Polyester resins

An unsaturated polyester resin syrup containing styrene monomer in which styrene volatilization is suppressed using a substituted succinic acid or substituted succinic anhydride.

BACKGROUND OF THE INVENTION 
The present invention relates to unsaturated polyester resin compositions. 
In one of its aspects it relates to processes for making unsaturated 
polyester resin compositions. In still another aspect this invention 
relates to controlling the volatilization of the styrene ingredients 
utilized in unsaturated polyester resin compositions. 
Unsaturated polyester resins are a class of soluble, essentially linear, 
low molecular weight, macromolecules which contain both carboxylic ester 
groups and carbon carbon double bonds as recurring units along the main 
chain. Unsaturated polyesters can be prepared by the condensation of (a) 
ethylenically unsaturated dicarboxylic acids or their anhydrides to impart 
unsaturation, (b) saturated dicarboxylic acids or their anhydrides to 
modify the unsaturated polyesters and (c) dihydric alcohols. 

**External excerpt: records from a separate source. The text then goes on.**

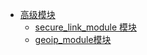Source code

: * [高级模块](gao-ji-mo-kuai.md)
  * [secure\_link\_module 模块](gao-ji-mo-kuai/securelink-module-mo-kuai.md)
  * [geoip\_module模块](gao-ji-mo-kuai/geoipmodule-mo-kuai.md)

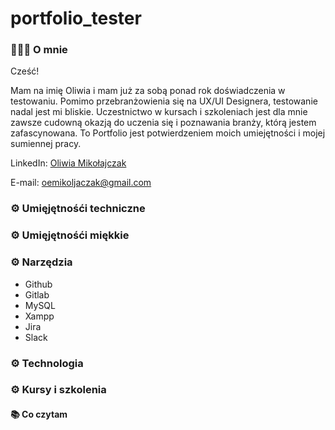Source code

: # portfolio_tester

### 🤵🏼‍♀️ **O mnie**

Cześć!

Mam na imię Oliwia i mam już za sobą ponad rok doświadczenia w testowaniu. Pomimo przebranżowienia się na UX/UI Designera, testowanie nadal jest mi bliskie. Uczestnictwo w kursach i szkoleniach jest dla mnie zawsze cudowną okazją do uczenia się i poznawania branży, którą jestem zafascynowana.
To Portfolio jest potwierdzeniem moich umiejętności i mojej sumiennej pracy.

LinkedIn: [Oliwia Mikołajczak](https://www.linkedin.com/in/oliwia-mikolajczak/)

E-mail: oemikoljaczak@gmail.com


### ⚙️ **Umięjętnośći techniczne**
### ⚙️ **Umięjętnośći miękkie**
### ⚙️ **Narzędzia**

- Github
- Gitlab
- MySQL
- Xampp
- Jira
- Slack

### ⚙️ **Technologia**
### ⚙️ **Kursy i szkolenia**
#### 📚 **Co czytam**
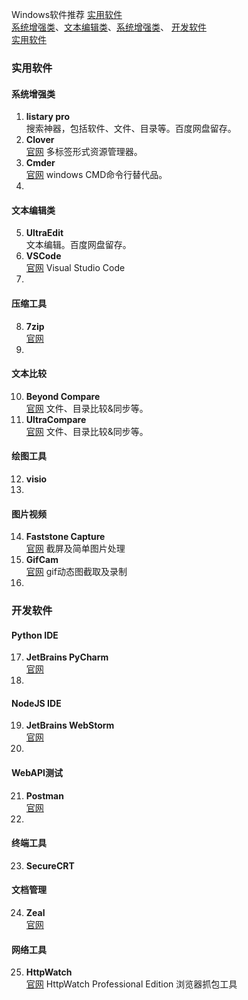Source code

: Windows软件推荐
[实用软件](#实用软件)  
[系统增强类](#系统增强类)、[文本编辑类](#文本编辑类类)、[系统增强类](#系统增强类)、
[开发软件](#开发软件)  
[实用软件](#实用软件)
### 实用软件
#### 系统增强类
 1. **listary pro**  
 搜索神器，包括软件、文件、目录等。百度网盘留存。
 2. **Clover**  
 [官网](http://cn.ejie.me/) 多标签形式资源管理器。
 3. **Cmder**  
[官网](http://cmder.net/) windows CMD命令行替代品。
 4.    
#### 文本编辑类
 5.  **UltraEdit**  
文本编辑。百度网盘留存。
 6. **VSCode**  
[官网](https://code.visualstudio.com/) Visual Studio Code
 7. 
#### 压缩工具
 8. **7zip**  
[官网](https://www.7-zip.org/)
 9. 
#### 文本比较
 10. **Beyond Compare**  
[官网](https://www.scootersoftware.com/) 文件、目录比较&同步等。
 11. **UltraCompare**  
[官网](https://www.ultraedit.com/products/ultracompare/) 文件、目录比较&同步等。
#### 绘图工具
 12. **visio**
 13. 
#### 图片视频
 14. **Faststone Capture**  
[官网](http://www.faststone.org/)  截屏及简单图片处理
 15. **GifCam**  
[官网](http://blog.bahraniapps.com/gifcam/) gif动态图截取及录制
 16. 
### 开发软件
#### Python IDE
 17. **JetBrains  PyCharm**   
[官网](https://www.jetbrains.com/pycharm/)
 18. 
 #### NodeJS IDE
 19.  **JetBrains WebStorm**  
[官网](https://www.jetbrains.com/webstorm/)
 20. 
 #### WebAPI测试
 21. **Postman**  
 [官网](https://www.getpostman.com/)
 22. 
 #### 终端工具
 23. **SecureCRT**  
 #### 文档管理
 24. **Zeal**  
  [官网](https://zealdocs.org/)
 #### 网络工具
 25. **HttpWatch**   
 [官网](https://www.httpwatch.com/) HttpWatch Professional Edition 浏览器抓包工具

<!--stackedit_data:
eyJoaXN0b3J5IjpbLTEyNTgzMjk2NzYsMjEwMjI3NTIwLC0xMj
k1Njc1NDk2LC0xMzc5OTg0NjY0XX0=
-->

Unsaturated polyester resin compositions can include monomeric styrene as a 
copolymerizable monomer. A solution of monomeric styrene and unsaturated 
polyester resin is frequently identified as polyester resin syrup. Styrene 
customarily is present in an amount ranging from about 20 to about 50 
weight percent of the syrup. When polyester resin syrup is employed in 
hand layup or spray applications to produce glass fiber reinforced plastic 
products and the like, styrene monomer in the syrup has a the tendency to 
volatilize. Volatilization of the styrene is objectable for several 
reasons: among others (1) the cost of the lost styrene is appreciable, (2) 
the variable loss of styrene from day to day and batch to batch can result 
in non-uniform product performance, and the presence of styrene vapors in 
the atmosphere at the work place constitutes both a health hazard to 
workers and a fire hazard. 
There exists a need, therefore, to provide compositions of polymerizable 
unsaturated polyester resin including monomeric styrene in which the 
volatilization of styrene is successfully suppressed to acceptable levels 
without adversely affecting the characteristics of the resulting products. 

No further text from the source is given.